Australians are also concerned about America’s military spending. As a small country with limited resources, Australia is acutely aware of the dangers posed by militarism and rivalry between great powers.

Three in five Australians are concerned that Australia’s involvement in America’s military exercises will harm their country. Australians’ attitude to the US is shaped by their views about America’s involvement in the world and how they think America should act.

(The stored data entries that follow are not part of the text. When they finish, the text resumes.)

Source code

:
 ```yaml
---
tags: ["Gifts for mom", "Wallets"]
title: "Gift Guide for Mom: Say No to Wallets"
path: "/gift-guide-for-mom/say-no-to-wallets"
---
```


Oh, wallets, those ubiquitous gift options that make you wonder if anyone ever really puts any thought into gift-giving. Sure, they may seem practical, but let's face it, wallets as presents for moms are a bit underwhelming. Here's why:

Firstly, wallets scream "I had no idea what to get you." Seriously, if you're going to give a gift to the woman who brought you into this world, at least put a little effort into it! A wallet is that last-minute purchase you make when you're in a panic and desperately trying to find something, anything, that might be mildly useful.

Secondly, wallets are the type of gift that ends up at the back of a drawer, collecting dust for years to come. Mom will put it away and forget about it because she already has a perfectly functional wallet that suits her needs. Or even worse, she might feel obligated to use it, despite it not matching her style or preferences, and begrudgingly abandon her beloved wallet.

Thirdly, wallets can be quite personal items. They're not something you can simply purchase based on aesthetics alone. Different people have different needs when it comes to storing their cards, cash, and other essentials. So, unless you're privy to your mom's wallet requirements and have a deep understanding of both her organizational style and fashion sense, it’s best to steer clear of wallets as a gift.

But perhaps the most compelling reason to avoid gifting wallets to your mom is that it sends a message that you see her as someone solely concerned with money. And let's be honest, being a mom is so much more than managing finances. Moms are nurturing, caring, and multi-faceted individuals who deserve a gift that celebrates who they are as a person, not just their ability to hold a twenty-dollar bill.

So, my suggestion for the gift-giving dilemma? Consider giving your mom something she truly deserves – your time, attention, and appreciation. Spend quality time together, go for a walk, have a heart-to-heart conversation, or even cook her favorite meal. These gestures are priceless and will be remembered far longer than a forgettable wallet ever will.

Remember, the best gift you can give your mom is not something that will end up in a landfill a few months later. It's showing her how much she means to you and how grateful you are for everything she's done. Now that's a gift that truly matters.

Australians worry about protecting their sovereignty and democratic values:

Australia’s commitment to protecting its sovereignty and democratic values does not mean promoting American values or interests.

Most Australians believe that further Australian-American cooperation is more important than promoting American interests over theirs. Australians also believe that Australia should never fight alongside the US when it’s not their interest.

Americans are not popular in Australia.

Honesty, humility, and generosity are Australian values (the song Waltzing Matilda, for example, is about an Australian donating his last two shillings to a starving woman and her baby).

The stereotypical American is brash, boastful, and inflexible — which might explain why two-thirds of Australians consider Americans arrogant.

Australia’s biggest criticism of the US is that it’s too powerful for its good. It’s an attitude reflected in American literature — there are references to the “baleful giant” in Mark Twain’s Adventures of Huckleberry Finn.

America is Australia’s biggest cultural influence:

America is a big influence on Australians because they both share the same values and interests, which is why they have allied with each other now for more than a half-century.

In addition, it was America that first gave Australia its distinctive characteristics through its pioneer settlers, values, and institutions – many of which still linger today. Americas’ openness to new ideas has resulted in huge cultural influences such as jazz music, rock ‘n roll, and hip hop.

In Australia, American culture is often romanticized, and some Australians express their admiration for the country through songs, movies, and TV shows. (For example, Australia’s most popular TV series is Glee.)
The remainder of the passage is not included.